COMPARISON OF PRE- AND POST-DAM ATTRIBUTES OF THE RESERVOIR REACH OF THE SANDY RIVER FOLLOWING REMOVAL OF OREGON'S MARMOT DAM
Comparison of pre-dam and post-dam-removal spatial data was used to assess how close post-removal reservoir geometry is to the pre-dam state. Attempts to establish pre-dam conditions in the reservoir reach, a high-gradient (0.0056 m/m) active channel (30 to 70 m wide) were made by digitizing and georeferencing a 1911 topographic map provided by Portland General Electric. The map extends ~1 km upstream of the dam site, covering approximately one-third of the reservoir reach. Channel gradients following dam removal, based on linear fits to a time series of surveyed longitudinal water-surface profiles through the reservoir and channel immediately downstream, range from 0.01 on 5 November 2007 to 0.0065 on 21 January 2009, approaching a pre-dam gradient of 0.0056. Concurrently, channel widths in the reservoir increased. One site 500 m above the dam shows an increase of 59 m to a total width of almost 70 m, approaching that of its pre-dam form.
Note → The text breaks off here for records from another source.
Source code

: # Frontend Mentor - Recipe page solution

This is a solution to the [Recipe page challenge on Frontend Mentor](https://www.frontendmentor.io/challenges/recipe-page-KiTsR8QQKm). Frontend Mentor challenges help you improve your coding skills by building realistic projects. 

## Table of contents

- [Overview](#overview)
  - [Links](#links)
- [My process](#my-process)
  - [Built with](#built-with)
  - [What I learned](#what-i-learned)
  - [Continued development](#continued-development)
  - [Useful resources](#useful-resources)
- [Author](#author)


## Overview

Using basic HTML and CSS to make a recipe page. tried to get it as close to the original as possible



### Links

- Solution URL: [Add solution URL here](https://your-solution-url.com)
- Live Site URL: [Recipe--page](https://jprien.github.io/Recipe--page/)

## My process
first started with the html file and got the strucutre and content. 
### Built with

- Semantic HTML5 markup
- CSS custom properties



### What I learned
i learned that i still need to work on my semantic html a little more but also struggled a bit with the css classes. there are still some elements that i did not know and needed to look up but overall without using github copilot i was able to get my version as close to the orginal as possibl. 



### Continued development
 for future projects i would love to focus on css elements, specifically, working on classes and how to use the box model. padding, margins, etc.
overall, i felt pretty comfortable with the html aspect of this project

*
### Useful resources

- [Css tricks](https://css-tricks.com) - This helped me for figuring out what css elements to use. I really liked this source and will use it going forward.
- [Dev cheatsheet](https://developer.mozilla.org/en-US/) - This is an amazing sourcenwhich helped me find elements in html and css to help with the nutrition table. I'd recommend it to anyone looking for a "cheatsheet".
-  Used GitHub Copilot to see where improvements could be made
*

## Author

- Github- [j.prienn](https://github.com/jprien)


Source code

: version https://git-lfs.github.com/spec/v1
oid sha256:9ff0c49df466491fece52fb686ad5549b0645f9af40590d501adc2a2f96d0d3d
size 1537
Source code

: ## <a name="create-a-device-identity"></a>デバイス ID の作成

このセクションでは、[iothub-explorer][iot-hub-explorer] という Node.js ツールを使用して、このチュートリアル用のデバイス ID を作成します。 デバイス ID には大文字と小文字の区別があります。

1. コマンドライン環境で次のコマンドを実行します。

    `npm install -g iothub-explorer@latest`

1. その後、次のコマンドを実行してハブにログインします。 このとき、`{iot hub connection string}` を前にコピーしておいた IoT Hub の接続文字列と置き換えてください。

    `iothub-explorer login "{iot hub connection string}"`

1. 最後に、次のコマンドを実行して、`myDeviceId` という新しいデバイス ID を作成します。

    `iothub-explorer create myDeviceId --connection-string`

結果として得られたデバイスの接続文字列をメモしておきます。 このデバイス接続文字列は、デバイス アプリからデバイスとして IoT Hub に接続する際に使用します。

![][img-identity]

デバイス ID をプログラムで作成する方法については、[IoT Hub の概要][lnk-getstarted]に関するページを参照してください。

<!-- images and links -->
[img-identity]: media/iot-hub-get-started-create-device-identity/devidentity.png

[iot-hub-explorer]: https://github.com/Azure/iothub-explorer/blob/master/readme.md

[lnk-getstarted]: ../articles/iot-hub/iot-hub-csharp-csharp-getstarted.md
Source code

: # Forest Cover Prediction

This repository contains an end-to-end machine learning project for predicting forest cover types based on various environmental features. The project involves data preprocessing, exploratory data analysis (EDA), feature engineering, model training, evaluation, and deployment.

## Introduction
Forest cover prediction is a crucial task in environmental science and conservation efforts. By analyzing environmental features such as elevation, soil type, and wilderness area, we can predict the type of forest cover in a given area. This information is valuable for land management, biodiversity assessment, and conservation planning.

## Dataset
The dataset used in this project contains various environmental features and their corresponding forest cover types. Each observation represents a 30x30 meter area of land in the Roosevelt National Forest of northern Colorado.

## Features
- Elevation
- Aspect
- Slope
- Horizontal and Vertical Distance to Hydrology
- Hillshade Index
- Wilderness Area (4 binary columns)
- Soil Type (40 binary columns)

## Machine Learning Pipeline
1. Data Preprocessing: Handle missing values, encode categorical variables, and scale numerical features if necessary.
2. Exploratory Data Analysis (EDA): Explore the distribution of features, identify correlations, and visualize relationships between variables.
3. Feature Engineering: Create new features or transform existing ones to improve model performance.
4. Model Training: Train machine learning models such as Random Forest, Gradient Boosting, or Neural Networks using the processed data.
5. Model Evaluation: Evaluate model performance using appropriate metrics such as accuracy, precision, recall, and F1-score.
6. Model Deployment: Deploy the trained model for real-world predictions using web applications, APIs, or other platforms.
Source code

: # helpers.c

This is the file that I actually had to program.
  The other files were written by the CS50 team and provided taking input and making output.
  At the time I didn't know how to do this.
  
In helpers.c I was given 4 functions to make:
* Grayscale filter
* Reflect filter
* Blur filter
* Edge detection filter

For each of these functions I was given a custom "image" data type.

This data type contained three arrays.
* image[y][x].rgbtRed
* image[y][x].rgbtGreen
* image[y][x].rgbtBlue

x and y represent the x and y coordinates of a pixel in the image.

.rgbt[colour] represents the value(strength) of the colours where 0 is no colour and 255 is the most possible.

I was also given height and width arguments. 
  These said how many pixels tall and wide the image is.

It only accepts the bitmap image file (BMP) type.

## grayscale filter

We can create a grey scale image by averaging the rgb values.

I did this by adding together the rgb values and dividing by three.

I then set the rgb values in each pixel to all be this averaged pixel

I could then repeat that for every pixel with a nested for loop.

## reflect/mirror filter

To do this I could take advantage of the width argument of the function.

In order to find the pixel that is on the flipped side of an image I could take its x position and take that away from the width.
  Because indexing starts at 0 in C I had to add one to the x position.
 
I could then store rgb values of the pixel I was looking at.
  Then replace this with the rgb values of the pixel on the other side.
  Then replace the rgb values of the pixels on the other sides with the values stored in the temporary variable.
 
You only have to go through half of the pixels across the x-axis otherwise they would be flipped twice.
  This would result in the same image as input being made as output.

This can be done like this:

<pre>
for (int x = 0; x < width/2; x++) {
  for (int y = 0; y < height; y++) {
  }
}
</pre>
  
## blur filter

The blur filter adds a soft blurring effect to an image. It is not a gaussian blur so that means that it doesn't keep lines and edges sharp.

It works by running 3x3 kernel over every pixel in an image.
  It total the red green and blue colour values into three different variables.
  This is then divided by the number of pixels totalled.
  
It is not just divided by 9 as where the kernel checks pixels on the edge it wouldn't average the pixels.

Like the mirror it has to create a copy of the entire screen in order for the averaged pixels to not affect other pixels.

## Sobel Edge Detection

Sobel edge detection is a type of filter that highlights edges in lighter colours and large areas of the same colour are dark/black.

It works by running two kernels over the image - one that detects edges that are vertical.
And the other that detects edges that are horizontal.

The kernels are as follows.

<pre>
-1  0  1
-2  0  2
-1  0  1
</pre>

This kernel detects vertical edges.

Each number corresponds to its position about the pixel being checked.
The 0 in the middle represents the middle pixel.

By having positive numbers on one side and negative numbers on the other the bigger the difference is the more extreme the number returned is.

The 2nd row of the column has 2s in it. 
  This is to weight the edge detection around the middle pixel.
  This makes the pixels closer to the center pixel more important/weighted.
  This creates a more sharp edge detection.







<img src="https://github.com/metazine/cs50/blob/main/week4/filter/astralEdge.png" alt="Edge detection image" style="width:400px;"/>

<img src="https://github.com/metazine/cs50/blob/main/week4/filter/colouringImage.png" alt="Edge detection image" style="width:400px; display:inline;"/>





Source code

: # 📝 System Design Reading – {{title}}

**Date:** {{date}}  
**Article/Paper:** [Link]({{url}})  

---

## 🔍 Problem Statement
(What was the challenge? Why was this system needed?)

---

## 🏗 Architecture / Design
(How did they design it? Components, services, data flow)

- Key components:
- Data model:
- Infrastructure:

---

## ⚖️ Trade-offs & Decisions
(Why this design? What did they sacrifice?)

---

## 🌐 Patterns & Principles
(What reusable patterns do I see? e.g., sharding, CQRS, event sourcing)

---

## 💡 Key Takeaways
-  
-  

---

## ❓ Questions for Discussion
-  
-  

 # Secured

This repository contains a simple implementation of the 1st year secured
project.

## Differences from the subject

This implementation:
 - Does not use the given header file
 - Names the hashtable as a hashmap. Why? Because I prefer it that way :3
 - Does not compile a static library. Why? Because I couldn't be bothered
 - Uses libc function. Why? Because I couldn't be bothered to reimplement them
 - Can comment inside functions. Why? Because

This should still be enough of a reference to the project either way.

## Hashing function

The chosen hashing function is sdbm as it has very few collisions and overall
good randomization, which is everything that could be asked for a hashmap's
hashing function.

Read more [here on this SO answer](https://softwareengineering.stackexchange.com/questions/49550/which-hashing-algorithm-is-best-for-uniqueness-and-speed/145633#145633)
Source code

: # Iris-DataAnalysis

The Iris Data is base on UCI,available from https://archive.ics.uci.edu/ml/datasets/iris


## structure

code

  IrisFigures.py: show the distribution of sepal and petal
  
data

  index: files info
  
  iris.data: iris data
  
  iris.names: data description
Rates of change within the reservoir reach slowed within the months following dam removal, and now large events (up to 5-yr recurrence interval flows) produce relatively little morphologic change. Present channel stability within the reservoir reach will likely persist until flows sufficiently large to overcome channel bed resistance occur. Continued examination of time-lapse photography and topographic surveys along with investigations of grain-size distribution will refine rates of reservoir response and provide a clearer understanding of how changing bed-material grain size influenced rates of channel stability.